Saved entries:
+===+

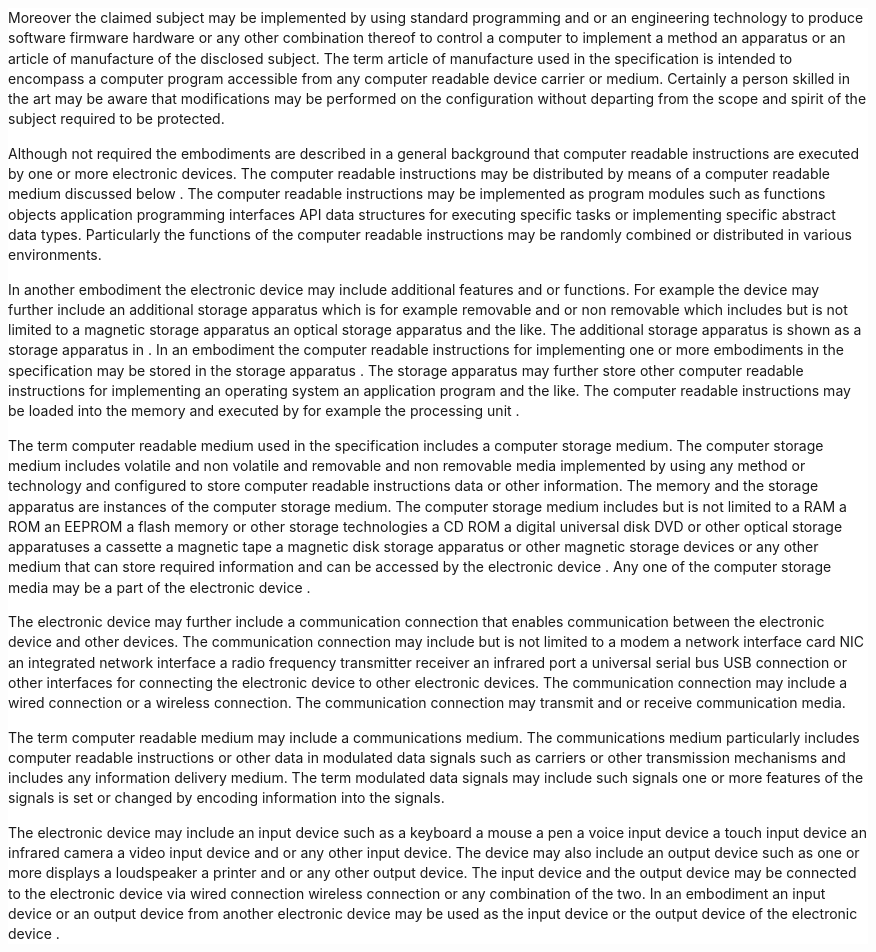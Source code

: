 Moreover the claimed subject may be implemented by using standard programming and or an engineering technology to produce software firmware hardware or any other combination thereof to control a computer to implement a method an apparatus or an article of manufacture of the disclosed subject. The term article of manufacture used in the specification is intended to encompass a computer program accessible from any computer readable device carrier or medium. Certainly a person skilled in the art may be aware that modifications may be performed on the configuration without departing from the scope and spirit of the subject required to be protected.

Although not required the embodiments are described in a general background that computer readable instructions are executed by one or more electronic devices. The computer readable instructions may be distributed by means of a computer readable medium discussed below . The computer readable instructions may be implemented as program modules such as functions objects application programming interfaces API data structures for executing specific tasks or implementing specific abstract data types. Particularly the functions of the computer readable instructions may be randomly combined or distributed in various environments.

In another embodiment the electronic device may include additional features and or functions. For example the device may further include an additional storage apparatus which is for example removable and or non removable which includes but is not limited to a magnetic storage apparatus an optical storage apparatus and the like. The additional storage apparatus is shown as a storage apparatus in . In an embodiment the computer readable instructions for implementing one or more embodiments in the specification may be stored in the storage apparatus . The storage apparatus may further store other computer readable instructions for implementing an operating system an application program and the like. The computer readable instructions may be loaded into the memory and executed by for example the processing unit .

The term computer readable medium used in the specification includes a computer storage medium. The computer storage medium includes volatile and non volatile and removable and non removable media implemented by using any method or technology and configured to store computer readable instructions data or other information. The memory and the storage apparatus are instances of the computer storage medium. The computer storage medium includes but is not limited to a RAM a ROM an EEPROM a flash memory or other storage technologies a CD ROM a digital universal disk DVD or other optical storage apparatuses a cassette a magnetic tape a magnetic disk storage apparatus or other magnetic storage devices or any other medium that can store required information and can be accessed by the electronic device . Any one of the computer storage media may be a part of the electronic device .

The electronic device may further include a communication connection that enables communication between the electronic device and other devices. The communication connection may include but is not limited to a modem a network interface card NIC an integrated network interface a radio frequency transmitter receiver an infrared port a universal serial bus USB connection or other interfaces for connecting the electronic device to other electronic devices. The communication connection may include a wired connection or a wireless connection. The communication connection may transmit and or receive communication media.

The term computer readable medium may include a communications medium. The communications medium particularly includes computer readable instructions or other data in modulated data signals such as carriers or other transmission mechanisms and includes any information delivery medium. The term modulated data signals may include such signals one or more features of the signals is set or changed by encoding information into the signals.

The electronic device may include an input device such as a keyboard a mouse a pen a voice input device a touch input device an infrared camera a video input device and or any other input device. The device may also include an output device such as one or more displays a loudspeaker a printer and or any other output device. The input device and the output device may be connected to the electronic device via wired connection wireless connection or any combination of the two. In an embodiment an input device or an output device from another electronic device may be used as the input device or the output device of the electronic device .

+===+

Task brief: Output each line exactly as shown above; no pictures go in the copy.

Exercise response:
Source code

: Moreover the claimed subject may be implemented by using standard programming and or an engineering technology to produce software firmware hardware or any other combination thereof to control a computer to implement a method an apparatus or an article of manufacture of the disclosed subject. The term article of manufacture used in the specification is intended to encompass a computer program accessible from any computer readable device carrier or medium. Certainly a person skilled in the art may be aware that modifications may be performed on the configuration without departing from the scope and spirit of the subject required to be protected.

Although not required the embodiments are described in a general background that computer readable instructions are executed by one or more electronic devices. The computer readable instructions may be distributed by means of a computer readable medium discussed below . The computer readable instructions may be implemented as program modules such as functions objects application programming interfaces API data structures for executing specific tasks or implementing specific abstract data types. Particularly the functions of the computer readable instructions may be randomly combined or distributed in various environments.

In another embodiment the electronic device may include additional features and or functions. For example the device may further include an additional storage apparatus which is for example removable and or non removable which includes but is not limited to a magnetic storage apparatus an optical storage apparatus and the like. The additional storage apparatus is shown as a storage apparatus in . In an embodiment the computer readable instructions for implementing one or more embodiments in the specification may be stored in the storage apparatus . The storage apparatus may further store other computer readable instructions for implementing an operating system an application program and the like. The computer readable instructions may be loaded into the memory and executed by for example the processing unit .

The term computer readable medium used in the specification includes a computer storage medium. The computer storage medium includes volatile and non volatile and removable and non removable media implemented by using any method or technology and configured to store computer readable instructions data or other information. The memory and the storage apparatus are instances of the computer storage medium. The computer storage medium includes but is not limited to a RAM a ROM an EEPROM a flash memory or other storage technologies a CD ROM a digital universal disk DVD or other optical storage apparatuses a cassette a magnetic tape a magnetic disk storage apparatus or other magnetic storage devices or any other medium that can store required information and can be accessed by the electronic device . Any one of the computer storage media may be a part of the electronic device .

The electronic device may further include a communication connection that enables communication between the electronic device and other devices. The communication connection may include but is not limited to a modem a network interface card NIC an integrated network interface a radio frequency transmitter receiver an infrared port a universal serial bus USB connection or other interfaces for connecting the electronic device to other electronic devices. The communication connection may include a wired connection or a wireless connection. The communication connection may transmit and or receive communication media.

The term computer readable medium may include a communications medium. The communications medium particularly includes computer readable instructions or other data in modulated data signals such as carriers or other transmission mechanisms and includes any information delivery medium. The term modulated data signals may include such signals one or more features of the signals is set or changed by encoding information into the signals.

The electronic device may include an input device such as a keyboard a mouse a pen a voice input device a touch input device an infrared camera a video input device and or any other input device. The device may also include an output device such as one or more displays a loudspeaker a printer and or any other output device. The input device and the output device may be connected to the electronic device via wired connection wireless connection or any combination of the two. In an embodiment an input device or an output device from another electronic device may be used as the input device or the output device of the electronic device .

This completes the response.